Crescent Point Energy Corp. (TSX:CPG)(NYSE:CPG) is catching a tailwind after its dramatic drop, and investors are wondering if this is a good time to buy the stock. Let’s look at the current situation to see if Crescent Point deserves to be in your portfolio.

Dividend safety

Management finally bit the bullet and cut the company’s famous distribution. Crescent Point had been one of the remaining energy patch holdouts, but the plunge in WTI oil prices to $40 was just too much to handle. The current monthly payout of $0.10 per share still yields an attractive 8%, and that might be bringing in new investors who haven’t taken a hit on the crash in the share price.

In its latest earnings statement Crescent Point said it brought in funds from operations of $525 million during the second quarter. The company spent $329 million on capital expenditures in Q2 and paid out $325 million in dividends. The crash in oil prices since late June means third-quarter funds from operations will be significantly lower.

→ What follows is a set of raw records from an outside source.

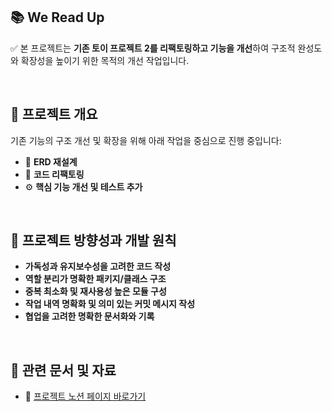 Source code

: ## 📚 We Read Up

✅ 본 프로젝트는 **기존 토이 프로젝트 2를 리팩토링하고 기능을 개선**하여 구조적 완성도와 확장성을 높이기 위한 목적의 개선 작업입니다.

<br>

## 📌 프로젝트 개요

기존 기능의 구조 개선 및 확장을 위해 아래 작업을 중심으로 진행 중입니다:

- 📐 **ERD 재설계**
- 🧹 **코드 리팩토링**
- ⚙️ **핵심 기능 개선 및 테스트 추가**

<br>

## 🎯 프로젝트 방향성과 개발 원칙

- **가독성과 유지보수성을 고려한 코드 작성**
- **역할 분리가 명확한 패키지/클래스 구조**
- **중복 최소화 및 재사용성 높은 모듈 구성**
- **작업 내역 명확화 및 의미 있는 커밋 메시지 작성**
- **협업을 고려한 명확한 문서화와 기록**

<br>

## 📄 관련 문서 및 자료

- 🔗 [프로젝트 노션 페이지 바로가기](https://www.notion.so/1c83dc715e7980c79207c58faa53dc5c?pvs=4)

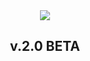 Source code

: <center>
    <img src="https://barrilete.com.ar/svg/logo_barrilete.svg">
    <h2>v.2.0 BETA</h2>
</center>


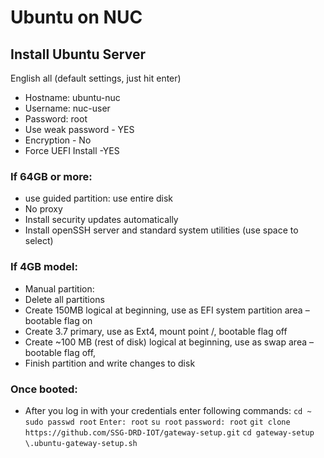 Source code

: # Ubuntu on NUC


## Install Ubuntu Server

English all (default settings, just hit enter)

* Hostname: ubuntu-nuc
* Username: nuc-user
* Password: root
* Use weak password - YES
* Encryption - No
* Force UEFI Install -YES


### If 64GB or more:
* use guided partition: use entire disk
* No proxy
* Install security updates automatically
* Install openSSH server and standard system utilities (use space to select)


### If 4GB model:
* Manual partition:
* Delete all partitions 
* Create 150MB logical at beginning, use as EFI system partition area – bootable flag on
* Create 3.7 primary, use as Ext4, mount point /, bootable flag off
* Create ~100 MB (rest of disk) logical at beginning, use as swap area – bootable flag off,
* Finish partition and write changes to disk


### Once booted:
* After you log in with your credentials enter following commands:
  `cd ~`
  &#13;
  `sudo passwd root`
  &#13;
  `Enter: root`
  &#13;
  `su root`
  &#13;
  `password: root`
  &#13;
  `git clone https://github.com/SSG-DRD-IOT/gateway-setup.git`
  &#13;
  `cd gateway-setup`
  &#13;
  `\.ubuntu-gateway-setup.sh`
  &#13;
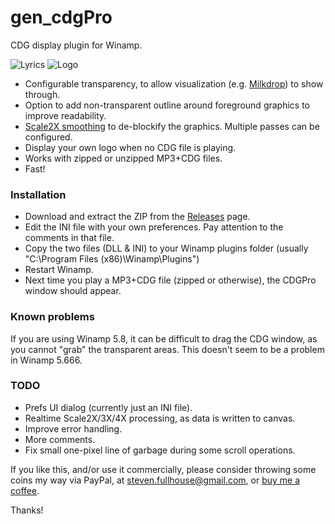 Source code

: # gen_cdgPro
CDG display plugin for Winamp.

![Lyrics](/media/lyrics.gif?raw=true)
![Logo](/media/logo.gif?raw=true)

* Configurable transparency, to allow visualization (e.g. [Milkdrop](http://www.mywinamp.com/milkdrop/)) to show through.
* Option to add non-transparent outline around foreground graphics to improve readability.
* [Scale2X smoothing](https://www.scale2x.it/) to de-blockify the graphics. Multiple passes can be configured.
* Display your own logo when no CDG file is playing.
* Works with zipped or unzipped MP3+CDG files.
* Fast!

### Installation
* Download and extract the ZIP from the [Releases](https://github.com/peeveen/gen_cdgPro/releases) page.
* Edit the INI file with your own preferences. Pay attention to the comments in that file.
* Copy the two files (DLL & INI) to your Winamp plugins folder (usually "C:\Program Files (x86)\Winamp\Plugins")
* Restart Winamp.
* Next time you play a MP3+CDG file (zipped or otherwise), the CDGPro window should appear.

### Known problems
If you are using Winamp 5.8, it can be difficult to drag the CDG window, as you cannot "grab" the transparent areas.
This doesn't seem to be a problem in Winamp 5.666.

### TODO

* Prefs UI dialog (currently just an INI file).
* Realtime Scale2X/3X/4X processing, as data is written to canvas.
* Improve error handling.
* More comments.
* Fix small one-pixel line of garbage during some scroll operations.

If you like this, and/or use it commercially, please consider throwing some coins my way via PayPal, at steven.fullhouse@gmail.com, or [buy me a coffee](https://www.buymeacoffee.com/peeveen).

Thanks!
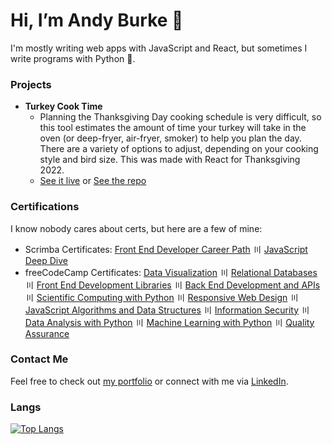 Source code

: # Hi, I’m Andy Burke 👋
I'm mostly writing web apps with JavaScript and React, but sometimes I write programs with Python 🐍.

### Projects
- **Turkey Cook Time**
  - Planning the Thanksgiving Day cooking schedule is very difficult, so this tool estimates the amount of time your turkey will take in the oven (or deep-fryer, air-fryer, smoker) to help you plan the day. There are a variety of options to adjust, depending on your cooking style and bird size. This was made with React for Thanksgiving 2022.
  - [See it live](https://turkeycooktime.aburke.dev/) or [See the repo](https://github.com/AndyTBurke/TurkeyCookTime)

### Certifications

I know nobody cares about certs, but here are a few of mine:
- Scrimba Certificates: [Front End Developer Career Path](https://scrimba.com/certificate/uMbBEnAW/gfrontend) 〣 [JavaScript Deep Dive](https://scrimba.com/certificate/uMbBEnAW/gjavascript)
- freeCodeCamp Certificates: [Data Visualization](https://freecodecamp.org/certification/fcc18f6c18e-f2d2-403d-ac66-c78bd2691e55/data-visualization) 〣 [Relational Databases](https://freecodecamp.org/certification/fcc18f6c18e-f2d2-403d-ac66-c78bd2691e55/relational-database-v8) 〣 [Front End Development Libraries](https://www.freecodecamp.org/certification/fcc18f6c18e-f2d2-403d-ac66-c78bd2691e55/front-end-development-libraries) 〣 [Back End Development and APIs](https://freecodecamp.org/certification/fcc18f6c18e-f2d2-403d-ac66-c78bd2691e55/back-end-development-and-apis) 〣 [Scientific Computing with Python](https://www.freecodecamp.org/certification/fcc18f6c18e-f2d2-403d-ac66-c78bd2691e55/scientific-computing-with-python-v7) 〣 [Responsive Web Design](https://www.freecodecamp.org/certification/fcc18f6c18e-f2d2-403d-ac66-c78bd2691e55/responsive-web-design) 〣 [JavaScript Algorithms and Data Structures](https://www.freecodecamp.org/certification/fcc18f6c18e-f2d2-403d-ac66-c78bd2691e55/javascript-algorithms-and-data-structures) 〣 [Information Security](https://freecodecamp.org/certification/fcc18f6c18e-f2d2-403d-ac66-c78bd2691e55/information-security-v7) 〣 [Data Analysis with Python](https://freecodecamp.org/certification/fcc18f6c18e-f2d2-403d-ac66-c78bd2691e55/data-analysis-with-python-v7) 〣 [Machine Learning with Python](https://freecodecamp.org/certification/fcc18f6c18e-f2d2-403d-ac66-c78bd2691e55/machine-learning-with-python-v7) 〣 [Quality Assurance](https://freecodecamp.org/certification/fcc18f6c18e-f2d2-403d-ac66-c78bd2691e55/quality-assurance-v7)

### Contact Me
Feel free to check out [my portfolio](https://aburke.dev) or connect with me via [LinkedIn](https://www.linkedin.com/in/andrew-burke-mke).

### Langs
[![Top Langs](https://github-readme-stats.vercel.app/api/top-langs/?username=AndyTBurke&show_icons=true&theme=dark)](https://github.com/AndyTBurke/github-readme-stats)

Crescent Point expects its realized oil price to drop by more than $15 per barrel, or roughly 24%, for the second half of 2015. The 2015 capex budget has been reduced to $1.45 billion. The company already spent $886 million in the first half of the year, so that leaves just $564 million for the remaining six months.

Production is still expected to average 163,500 boe/d. Oil prices are undergoing a relief rally, but WTI still trades at just US$43 per barrel. Crescent Point said it has 54% of its oil production hedged at CAD$88.00/bbl for the remainder of 2015 and 32% of 2016 production hedged at CAD$83/bbl.

Given the reduction in capex and the current hedge positions, the new dividend should be safe through the end of the year, even if oil remains at current levels.

Value play?

Investors should be careful about getting too excited. A continued recovery in oil back towards $50 would likely send Crescent Point shares soaring, and that is why investors are starting to move back into the stock.

The market still looks very volatile, and many pundits think the bottom might not yet be in. If oil reverses course again and heads back below $40 per barrel, the recent gains could quickly disappear.

Takeover target

Crescent Point owns one of the most attractive asset portfolios in the entire energy patch. The company currently has a market capitalization of about $7.5 billion. If you add in the net debt of about $4 billion, you get a minimum takeover price of $11.5 billion.

Any of the big players in the industry could easily pull this off, even at a 25% premium to the current price.

Should you buy Crescent Point?

I wouldn’t buy the stock for the dividend, and the market still looks too volatile to back up the truck, but contrarian types who believe the oil bottom is already in might want to start a small position.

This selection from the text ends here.